Earlier this year, the United States Supreme Court held in Coinbase, Inc. v. Bielski that the Federal Arbitration Act (“FAA”) requires a district court to stay its proceedings while a party pursues an interlocutory appeal of an order denying a petition to compel arbitration that invokes the FAA. SB 365 appears to conflict with the Coinbase decision. Thus, it is likely that there will be future legal challenges to this new California law.

AB 1076 and SB 699 – Noncompete Agreements

Current law generally provides that noncompete agreements in employment relationships are void except in very narrow circumstances that are defined by statute. AB 1076 takes this law a step further by making it unlawful to include a noncompete clause in an employment agreement or to require an employee to enter a noncompete agreement that does not fall within a statutory exception. Additionally, the law requires employers to notify, in writing, by February 14, 2024, current and former employees who were employed after January 1, 2022 and whose contracts include a noncompete clause, or who were required to enter a noncompete agreement, that does not fall within a statutory exception. The notification must advise the current and former employees that the noncompete clause or agreement is void.

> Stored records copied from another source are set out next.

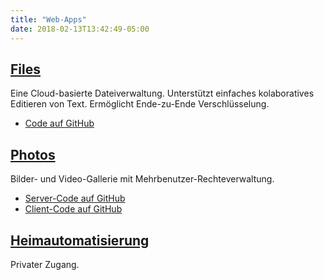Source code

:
```yaml
---
title: "Web-Apps"
date: 2018-02-13T13:42:49-05:00
---
```


## [Files](https://fimatas.de/Files/)
Eine Cloud-basierte Dateiverwaltung. Unterstützt einfaches kolaboratives Editieren von Text. Ermöglicht Ende-zu-Ende Verschlüsselung.

* [Code auf GitHub](https://github.com/mfis/Files/)

## [Photos](https://fimatas.de/Photos/)
Bilder- und Video-Gallerie mit Mehrbenutzer-Rechteverwaltung.

* [Server-Code auf GitHub](https://github.com/mfis/Photos)  
* [Client-Code auf GitHub](https://github.com/mfis/PhotosClient)

## [Heimautomatisierung](https://ccu.fimatas.de/start/)
Privater Zugang.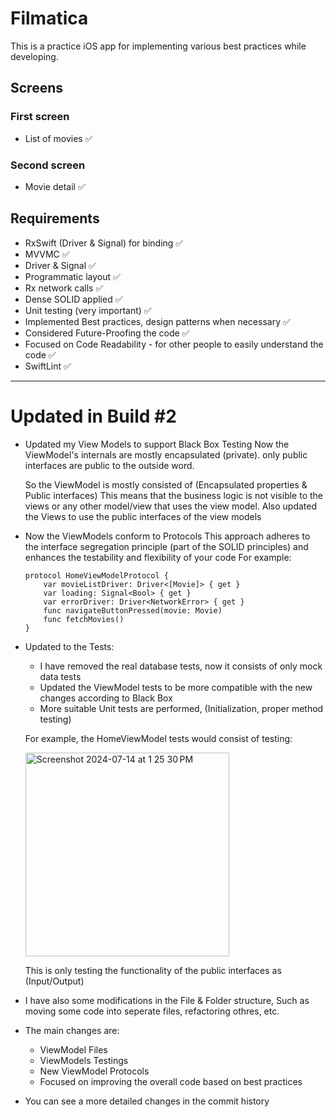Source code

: # Filmatica

This is a practice iOS app for implementing various best practices while developing.

## Screens

### First screen
- List of movies ✅

### Second screen
- Movie detail ✅

## Requirements

- RxSwift (Driver & Signal) for binding ✅
- MVVMC ✅
- Driver & Signal ✅
- Programmatic layout ✅
- Rx network calls ✅
- Dense SOLID applied ✅
- Unit testing (very important) ✅
- Implemented Best practices, design patterns when necessary ✅
- Considered Future-Proofing the code ✅
- Focused on Code Readability - for other people to easily understand the code ✅
- SwiftLint ✅

--------------------------------------------------------------

# Updated in Build #2

- Updated my View Models to support Black Box Testing
  Now the ViewModel's internals are mostly encapsulated (private). only public interfaces are public to the outside word.
  
  So the ViewModel is mostly consisted of (Encapsulated properties & Public interfaces)
  This means that the business logic is not visible to the views or any other model/view that uses the view model.
  Also updated the Views to use the public interfaces of the view models

- Now the ViewModels conform to Protocols
  This approach adheres to the interface segregation principle (part of the SOLID principles) and enhances the testability and flexibility of your code
  For example:
  ```
  protocol HomeViewModelProtocol {
      var movieListDriver: Driver<[Movie]> { get }
      var loading: Signal<Bool> { get }
      var errorDriver: Driver<NetworkError> { get }
      func navigateButtonPressed(movie: Movie)
      func fetchMovies()
  }
  ```

- Updated to the Tests:
   - I have removed the real database tests, now it consists of only mock data tests
   - Updated the ViewModel tests to be more compatible with the new changes according to Black Box
   - More suitable Unit tests are performed, (Initialization, proper method testing)

  For example, the HomeViewModel tests would consist of testing:
  
  <img width="326" alt="Screenshot 2024-07-14 at 1 25 30 PM" src="https://github.com/user-attachments/assets/ff85d276-6fbc-4226-a32f-64b0df7046b8">

  This is only testing the functionality of the public interfaces as (Input/Output)


- I have also some modifications in the File & Folder structure, Such as moving some code into seperate files, refactoring othres, etc.
- The main changes are:
  - ViewModel Files
  - ViewModels Testings
  - New ViewModel Protocols
  - Focused on improving the overall code based on best practices

- You can see a more detailed changes in the commit history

Further, SB 699 provides that void noncompete agreements are unenforceable regardless of when or where they were signed. Thus, an employer is precluded from enforcing a void noncompete agreement even if it is with an employee or applicant who is located and/or signed the agreement outside of California. The new law allows employees or prospective employees to sue their employers or perspective employers for injunctive relief and actual damages for violating this law.

Conclusion

We will continue to monitor these new laws and any future legal challenges that are made to them.